グラストンベリーの約1週間後、7月2日には『ライヴ8』のロンドン会場に登場、ブランドンが「今日ここに来てくれた人達は、家族みたいなものだね。アフリカで助けを求める俺たちの兄弟や姉妹のために集まったんだから。みんなで、彼らの住む世界を変えよう」とコメントした後、バンドは「オール・ディーズ・シングス・ザット・ユーヴ・ダン」を演奏した。後日ブランドンはこの時の経験がいかに素晴らしかったかを伝えるのに「今後ライヴで感動するには、火星でプレイしなくちゃいけないかも」と話している。
そのまた1週間後に開催されたスコットランドのフェス『T・イン・ザ・パーク』では、敬愛するニュー・オーダーのステージにブランドンが飛び入り、バンド名の由来になった「クリスタル」で共演。飛び入りと言えばブランドン、同年秋には地元ラスヴェガスでのU2のショウにも飛び入りし、5年前にはいち観客だった自分を振り返って感慨にふけったという。UKで『ホット・ファス』に伴うツアーのファイナルとなったのは、8月末のレディング&リーズ・フェスティバルで、観客大合唱のうちにステージは幕を閉じた。

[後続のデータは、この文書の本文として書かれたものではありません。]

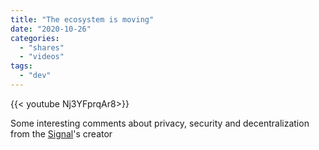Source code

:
 ```yaml
---
title: "The ecosystem is moving"
date: "2020-10-26"
categories:
  - "shares"
  - "videos"
tags:
  - "dev"
---
```


<div style="width: 70vw;">{{< youtube Nj3YFprqAr8>}}</div>

Some interesting comments about privacy, security and decentralization from the [Signal](https://www.signal.org/)'s creator

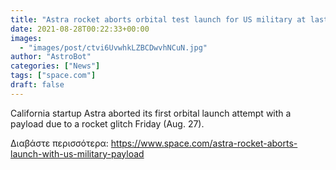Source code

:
 ```yaml
---
title: "Astra rocket aborts orbital test launch for US military at last second"
date: 2021-08-28T00:22:33+00:00
images:
  - "images/post/ctvi6UvwhkLZBCDwvhNCuN.jpg"
author: "AstroBot"
categories: ["News"]
tags: ["space.com"]
draft: false
---
```


California startup Astra aborted its first orbital launch attempt with a payload due to a rocket glitch Friday (Aug. 27). 

Διαβάστε περισσότερα: https://www.space.com/astra-rocket-aborts-launch-with-us-military-payload
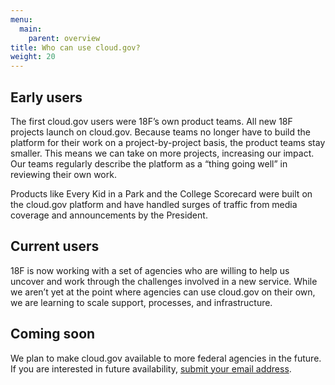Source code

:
 ```yaml
---
menu:
  main:
    parent: overview
title: Who can use cloud.gov?
weight: 20
---
```


## Early users
The first cloud.gov users were 18F’s own product teams. All new 18F projects launch on cloud.gov. Because teams no longer have to build the platform for their work on a project-by-project basis, the product teams stay smaller. This means we can take on more projects, increasing our impact. Our teams regularly describe the platform as a “thing going well” in reviewing their own work.

Products like Every Kid in a Park and the College Scorecard were built on the cloud.gov platform and have handled surges of traffic from media coverage and announcements by the President.

## Current users
18F is now working with a set of agencies who are willing to help us uncover and work through the challenges involved in a new service. While we aren’t yet at the point where agencies can use cloud.gov on their own, we are learning to scale support, processes, and infrastructure.

## Coming soon
We plan to make cloud.gov available to more federal agencies in the future. If you are interested in future availability, [submit your email address](https://cloud.gov/#contact).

その後10月初旬まで本国アメリカではフェスへの参加などが続いたが、この頃になると06年1月よりニュー・アルバムのレコーディングを開始するという情報も聞こえて来た。とはいえ、巷ではまだまだ『ホット・ファス』人気が衰えておらず、『MTV ビデオ・ミュージック・アウォーズ』、『アメリカン・ミュージック・アウォーズ』、『ビルボード・ミュージック・アウォーズ』、そして前年に続いて『グラミー賞』でも複数部門のノミネートを受け、キラーズの名前は世の中にくまなく浸透していった。
06年に入るとバンドは、英米数々の賞レースに引き続き参戦しながら、予定通り1月中旬にはニュー・アルバムの制作に取りかかった。成功を手にしたバンドにはつきものの、元マネージャーによる訴訟問題だの、雑誌のインタビューに端を発した他バンドとのいさこざも、スター・バンドに課せられる有名税のようなもの、と彼らが達観しているかどうかは分からないが、春以降ラスヴェガスからロンドンに場所を移して継続していたレコーディングも無事終了。いよいよ9月には待望のセカンド作『サムズ・タウン』がリリースされる。